"Receiving the NIH Director's New Innovator Award is a tremendous privilege, and I view it as an opportunity to serve the American public who make this research possible through their investment in science. It is not just recognition of our lab's work, but also a commitment to pursuing bold, high-risk ideas that can truly change the lives of children, halting brain damage that would otherwise result in a lifetime of disability,"
"Today, personalized genetic treatments take years to develop, time that these children simply cannot afford as every seizure presents the risk of irreversible brain damage. Our goal is to create faster, broadly effective RNA-based therapies that can stabilize brain activity and buy critical time while precision treatments are designed,"
Richard Smith, PhD, assistant professor of Pharmacology and of Pediatrics, received the NIH Director's New Innovator Award to pursue high-risk, innovative biomedical research. The research aims to develop novel therapeutics that target the brain in children with severe epilepsy sooner and more effectively than current personalized treatments.
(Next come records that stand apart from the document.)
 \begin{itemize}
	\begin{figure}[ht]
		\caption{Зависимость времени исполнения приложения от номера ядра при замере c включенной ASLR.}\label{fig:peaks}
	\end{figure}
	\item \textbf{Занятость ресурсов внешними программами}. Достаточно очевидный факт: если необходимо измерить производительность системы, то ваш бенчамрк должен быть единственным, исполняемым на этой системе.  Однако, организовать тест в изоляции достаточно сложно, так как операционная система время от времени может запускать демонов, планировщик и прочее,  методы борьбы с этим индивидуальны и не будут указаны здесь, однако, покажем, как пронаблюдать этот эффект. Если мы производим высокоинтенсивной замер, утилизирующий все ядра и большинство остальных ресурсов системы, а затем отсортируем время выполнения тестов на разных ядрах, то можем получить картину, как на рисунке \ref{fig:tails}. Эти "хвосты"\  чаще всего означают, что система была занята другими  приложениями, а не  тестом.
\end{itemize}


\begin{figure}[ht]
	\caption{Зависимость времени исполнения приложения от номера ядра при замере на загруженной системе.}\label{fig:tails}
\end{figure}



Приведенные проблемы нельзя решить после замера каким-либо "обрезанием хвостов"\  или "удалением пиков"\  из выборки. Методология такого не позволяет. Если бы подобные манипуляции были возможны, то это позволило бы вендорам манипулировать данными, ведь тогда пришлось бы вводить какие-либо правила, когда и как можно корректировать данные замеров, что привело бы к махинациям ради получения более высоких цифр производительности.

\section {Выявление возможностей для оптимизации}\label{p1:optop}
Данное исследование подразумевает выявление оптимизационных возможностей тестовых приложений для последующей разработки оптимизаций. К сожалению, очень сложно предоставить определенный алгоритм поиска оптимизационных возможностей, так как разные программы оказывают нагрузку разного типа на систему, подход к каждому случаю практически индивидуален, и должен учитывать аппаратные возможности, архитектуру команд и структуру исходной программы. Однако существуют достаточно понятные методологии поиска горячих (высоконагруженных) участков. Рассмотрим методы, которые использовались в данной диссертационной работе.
The award will fund identification of a broader set of signaling pathways implicated in excitatory/inhibitory neuronal balance during early brain development using high-throughput biology, advanced tissue modeling with cerebral organoids, and RNA-based technologies. The goal is to create faster, broadly effective RNA-based therapies that stabilize brain activity and buy critical time while precision treatments are developed.